Californians expecting to get their marijuana delivered via drone should not hold their breath. A new set of regulations will make it harder for California businesses who try to deliver pot in unique ways.
The legalization of marijuana has raised a host of controversy. For one, the question of who has the right to distribute pot is already a complex issue. However, now there is the question of how these products get delivered.
Pot Drones? Should they be allowed?
California legislators are hoping to get these questions answered before issuing dispensary licenses next year. They came together this month to lay down the rules. Ultimately, it was decided that marijuana could NOT be delivered by drones.
The decision was part of the Commercial Cannabis Business Licensing Program Regulations released by the state.
“Transportation may not be done by aircraft, watercraft, rail, drones, human-powered vehicles, or unmanned vehicles,” the regulations read, according to Ars Technica.
While deliveries will be allowed, they must adhere to the following guidelines:
“Deliveries may be made only in person by enclosed motor vehicle. Cannabis goods may not be visible to the public during deliveries. Cannabis goods may not be left in an unattended motor vehicle unless the vehicle has an active alarm system.

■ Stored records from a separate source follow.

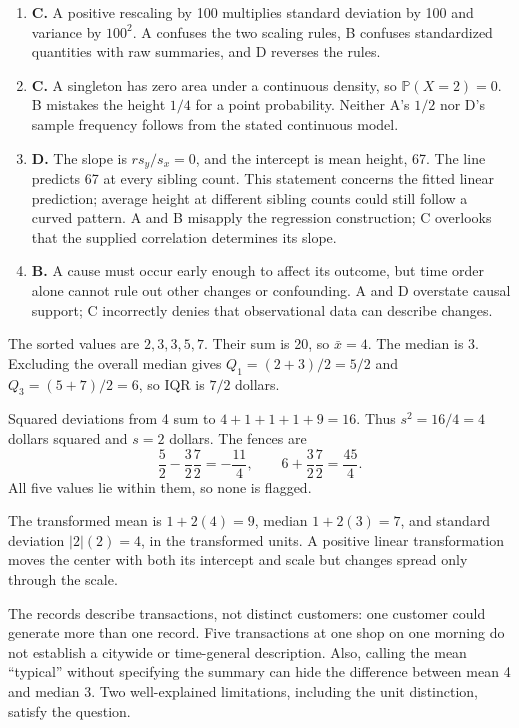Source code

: \documentclass[11pt]{article}
\begin{document}
\begin{enumerate}[label=\textbf{\arabic*.}]
\item \textbf{C.} A positive rescaling by 100 multiplies standard deviation by 100 and variance by $100^2$. A confuses the two scaling rules, B confuses standardized quantities with raw summaries, and D reverses the rules.
\item \textbf{C.} A singleton has zero area under a continuous density, so $\mathbb P(X=2)=0$. B mistakes the height $1/4$ for a point probability. Neither A's $1/2$ nor D's sample frequency follows from the stated continuous model.
\item \textbf{D.} The slope is $r s_y/s_x=0$, and the intercept is mean height, 67. The line predicts 67 at every sibling count. This statement concerns the fitted linear prediction; average height at different sibling counts could still follow a curved pattern. A and B misapply the regression construction; C overlooks that the supplied correlation determines its slope.
\item \textbf{B.} A cause must occur early enough to affect its outcome, but time order alone cannot rule out other changes or confounding. A and D overstate causal support; C incorrectly denies that observational data can describe changes.
\end{enumerate}

\begin{parts}
\item The sorted values are $2,3,3,5,7$. Their sum is 20, so $\bar x=4$. The median is 3. Excluding the overall median gives $Q_1=(2+3)/2=5/2$ and $Q_3=(5+7)/2=6$, so IQR is $7/2$ dollars.
\item Squared deviations from 4 sum to $4+1+1+1+9=16$. Thus $s^2=16/4=4$ dollars squared and $s=2$ dollars. The fences are
\[\frac52-\frac32\frac72=-\frac{11}{4},\qquad 6+\frac32\frac72=\frac{45}{4}.\]
All five values lie within them, so none is flagged.
\item The transformed mean is $1+2(4)=9$, median $1+2(3)=7$, and standard deviation $|2|(2)=4$, in the transformed units. A positive linear transformation moves the center with both its intercept and scale but changes spread only through the scale.
\item The records describe transactions, not distinct customers: one customer could generate more than one record. Five transactions at one shop on one morning do not establish a citywide or time-general description. Also, calling the mean ``typical'' without specifying the summary can hide the difference between mean 4 and median 3. Two well-explained limitations, including the unit distinction, satisfy the question.
\end{parts}
\end{document}
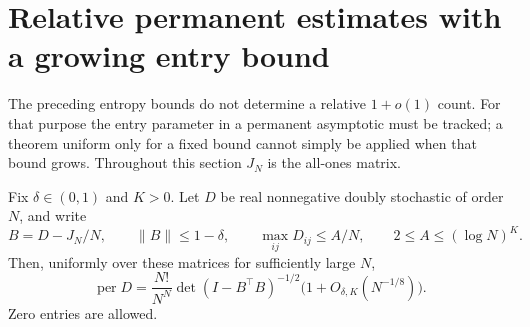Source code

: \section{Relative permanent estimates with a growing entry bound}
\label{sec:relativepermanents}
The preceding entropy bounds do not determine a relative
\(1+o(1)\) count.
For that purpose the entry parameter in a permanent asymptotic
must be tracked; a theorem uniform only for a fixed bound
cannot simply be applied when that bound grows.
Throughout this section \(J_N\) is the all-ones matrix.

\begin{theorem}
\label{thm:growingpermanent}
Fix \(\delta\in(0,1)\) and \(K>0\).
Let \(D\) be real nonnegative doubly stochastic of order \(N\),
and write
\[
 B=D-J_N/N,\qquad
 \|B\|\leq1-\delta,\qquad
 \max_{ij}D_{ij}\leq A/N,\qquad 2\leq A\leq(\log N)^K .
\]
Then, uniformly over these matrices for sufficiently large \(N\),
\[
 \operatorname{per}D
 =\frac{N!}{N^N}\det(I-B^\top B)^{-1/2}
                       \bigl(1+O_{\delta,K}(N^{-1/8})\bigr).
\]
Zero entries are allowed.
\end{theorem}

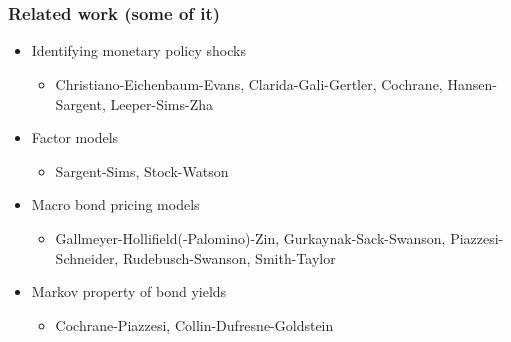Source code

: \documentclass{beamer}
\begin{document}
\section{ }
\begin{frame}
\frametitle{Related work (some of it)}

\begin{itemize} \bigskipamount
\item Identifying monetary policy shocks \\
\begin{itemize}
\item Christiano-Eichenbaum-Evans,
Clarida-Gali-Gertler,
Cochrane, Hansen-Sargent,
Leeper-Sims-Zha
\end{itemize}

\item Factor models \\
\begin{itemize}
\item Sargent-Sims, Stock-Watson
\end{itemize}

\item Macro bond pricing models  \\
\begin{itemize}
\item Gallmeyer-Hollifield(-Palomino)-Zin,
Gurkaynak-Sack-Swanson,
Piazzesi-Schneider,
Rudebusch-Swanson,
Smith-Taylor
\end{itemize}

\item Markov property of bond yields   \\
\begin{itemize}
\item Cochrane-Piazzesi, Collin-Dufresne-Goldstein
\end{itemize}

\end{itemize}
\end{frame}
\end{document}
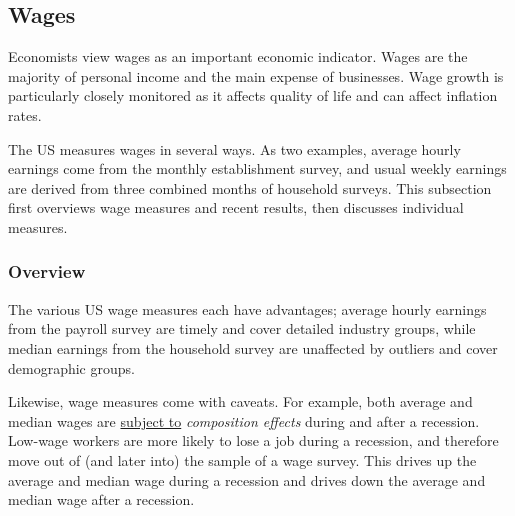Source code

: \subsection*{Wages}
\begin{minipage}{0.76\textwidth}  
 \hypertarget{labw}{\label{labw}}
\small Economists view wages as an important economic indicator. Wages are the majority of personal income and the main expense of businesses. Wage growth is particularly closely monitored as it affects quality of life and can affect inflation rates. 

The US measures wages in several ways. As two examples, average hourly earnings come from the monthly establishment survey, and usual weekly earnings are derived from three combined months of household surveys. This subsection first overviews wage measures and recent results, then discusses individual measures. 
\vspace{-2mm}

\subsubsection*{Overview}
\vspace*{-1mm}

\small The various US wage measures each have advantages; average hourly earnings from the payroll survey are timely and cover detailed industry groups, while median earnings from the household survey are unaffected by outliers and cover demographic groups. 

Likewise, wage measures come with caveats. For example, both average and median wages are \href{https://www.dallasfed.org/research/economics/2022/0215}{subject to} \textit{composition effects} during and after a recession. Low-wage workers are more likely to lose a job during a recession, and therefore move out of (and later into) the sample of a wage survey. This drives up the average and median wage during a recession and drives down the average and median wage after a recession. 
\end{minipage}


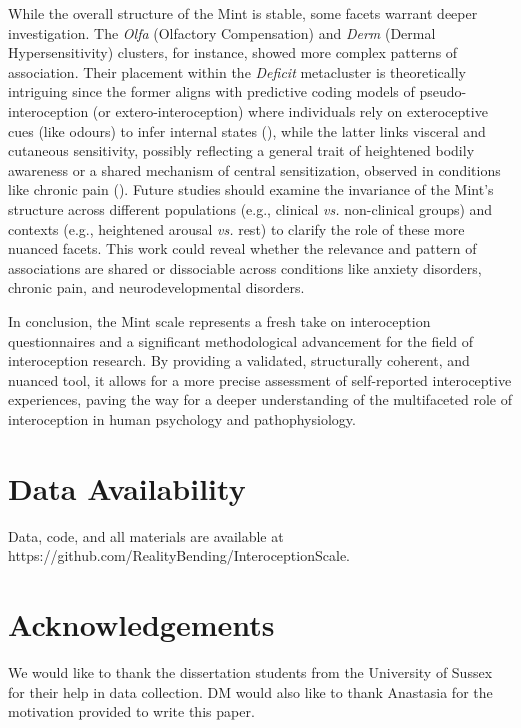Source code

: \documentclass[
  jou,
  floatsintext,
  longtable,
  nolmodern,
  notxfonts,
  notimes,
  colorlinks=true,linkcolor=blue,citecolor=blue,urlcolor=blue]{apa7}
\begin{document}
While the overall structure of the Mint is stable, some facets warrant
deeper investigation. The \emph{Olfa} (Olfactory Compensation) and
\emph{Derm} (Dermal Hypersensitivity) clusters, for instance, showed
more complex patterns of association. Their placement within the
\emph{Deficit} metacluster is theoretically intriguing since the former
aligns with predictive coding models of pseudo-interoception (or
extero-interoception) where individuals rely on exteroceptive cues (like
odours) to infer internal states
(), while
the latter links visceral and cutaneous sensitivity, possibly reflecting
a general trait of heightened bodily awareness or a shared mechanism of
central sensitization, observed in conditions like chronic pain
(). Future
studies should examine the invariance of the Mint's structure across
different populations (e.g., clinical \emph{vs.} non-clinical groups)
and contexts (e.g., heightened arousal \emph{vs.} rest) to clarify the
role of these more nuanced facets. This work could reveal whether the
relevance and pattern of associations are shared or dissociable across
conditions like anxiety disorders, chronic pain, and neurodevelopmental
disorders.

In conclusion, the Mint scale represents a fresh take on interoception
questionnaires and a significant methodological advancement for the
field of interoception research. By providing a validated, structurally
coherent, and nuanced tool, it allows for a more precise assessment of
self-reported interoceptive experiences, paving the way for a deeper
understanding of the multifaceted role of interoception in human
psychology and pathophysiology.

\section{Data Availability}\label{data-availability}

Data, code, and all materials are available at
https://github.com/RealityBending/InteroceptionScale.

\section{Acknowledgements}\label{acknowledgements}

We would like to thank the dissertation students from the University of
Sussex for their help in data collection. DM would also like to thank
Anastasia for the motivation provided to write this paper.
\end{document}
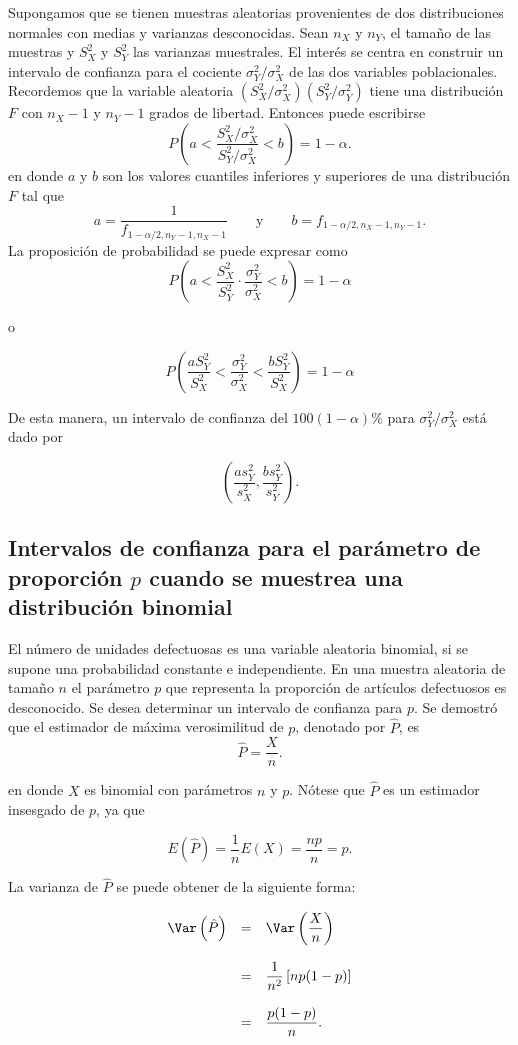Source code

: Supongamos que se tienen muestras aleatorias provenientes de dos distribuciones normales con medias y varianzas desconocidas. Sean $n_X$ y $n_Y$, el tamaño de las muestras y $S_X^2$ y $S_Y^2$ las varianzas muestrales. El interés se centra en construir un intervalo de confianza para el cociente $\sigma_Y^2/\sigma_X^2$ de las dos variables poblacionales. Recordemos que la variable aleatoria $(S_X^2/\sigma_X^2)(S_Y^2/\sigma_Y^2)$ tiene una distribución $F$ con $n_X-1$ y $n_Y-1$ grados de libertad. Entonces puede escribirse
$$P\left(a<\dfrac{S_X^2/\sigma_X^2}{S_Y^2/\sigma_X^2}<b\right)=1-\alpha.$$
en donde $a$ y $b$ son los valores cuantiles inferiores y superiores de una distribución $F$ tal que 
$$a=\dfrac{1}{f_{1-\alpha/2,n_Y-1,n_X-1}}\qquad \mbox{y}\qquad b=f_{1-\alpha/2,n_X-1,n_Y-1}.$$
La proposición de probabilidad se puede expresar como
$$P\left(a<\dfrac{S_X^2}{S_Y^2}\cdot \dfrac{\sigma_Y^2}{\sigma_X^2}<b\right)=1-\alpha$$

o

$$P\left(\dfrac{aS_Y^2}{S_X^2}<\dfrac{\sigma_Y^2}{\sigma_X^2}<\dfrac{bS_Y^2}{S_X^2}\right)=1-\alpha$$

De esta manera, un intervalo de confianza del $100(1-\alpha)\%$ para $\sigma_Y^2/\sigma_X^2$ está dado por

$$\left(\dfrac{as_Y^2}{s_X^2},\dfrac{bs_Y^2}{s_Y^2}\right).$$

\subsection{Intervalos de confianza para el parámetro de proporción \boldmath $p$ cuando se muestrea una distribución binomial}
El número de unidades defectuosas es una variable aleatoria binomial, si se supone una probabilidad constante e independiente. En una muestra aleatoria de tamaño $n$ el parámetro $p$ que representa la proporción de artículos defectuosos es desconocido. Se desea determinar un intervalo de confianza para $p$. Se demostró que el estimador de máxima verosimilitud de $p$, denotado por $\hat{P}$, es
$$\hat{P}=\dfrac{X}{n}.$$

en donde $X$ es binomial con parámetros $n$ y $p$. Nótese que $\hat{P}$ es un estimador insesgado de $p$, ya que

$$E\left(\hat{P}\right)=\dfrac{1}{n} E(X)=\dfrac{np}{n}=p.$$

La varianza de $\hat{P}$ se puede obtener de la siguiente forma:

$$
\begin{array}{rcl}
    \Var\left(\hat{P}\right) &=& \Var\left(\dfrac{X}{n}\right)\\\\
			     &=& \dfrac{1}{n^2}\left[np(1-p)\right]\\\\
			     &=& \dfrac{p(1-p)}{n}.
\end{array}
$$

Vehicles used for delivery must have a dedicated, active GPS device that enables the dispensary to identify the geographic location of the vehicle during delivery.”
The news will be a major disappointment to the handful of businesses in California who already promised future pot deliveries by drone. One company, MDelivers, said the opportunity to deliver marijuana via drone was “unmistakable.”
Nevertheless, the company CEO did not count on lawmakers forbidding drone deliveries:
“After navigating the complexities of medical marijuana permitting, the state and FAA licensing process was actually pretty simple. Nobody can jump in at the 11th hour and rewrite the laws of aerodynamics,” Chris Boudreau, CEO and founder of MDelivers said in a blog post before the regulations were announced.
With the new policies in place, there is no telling how entrepreneurs will get marijuana to their customers. Even if drones are off the table, there are a variety of other new, interesting methods being considered.
“We may see a vending machine attached to a self-driving car before we see a drone,” Marshall Hayner, CEO of Trees Delivery, told Mashable.
As California prepares to expand its cannabis market, there continues to be challenges among those against marijuana legalization, especially when it comes to the products crossing state lines illegally. This has already been a major concern for states where port had been legal for recreational use such as Colorado and Oregon.
Surrounding states are trying to address the marijuana diversion issue by requiring pot businesses to track their product from “seed to store.” Time will tell how these sorts of issues will be regulated.
Furthermore, there remains to be conflicting ideologies on whether or not marijuana use is beneficials. While there has been proven benefits of marijuana use, there are also negative effects of marijuana use. Like any drug, marijuana has the potential to be abused.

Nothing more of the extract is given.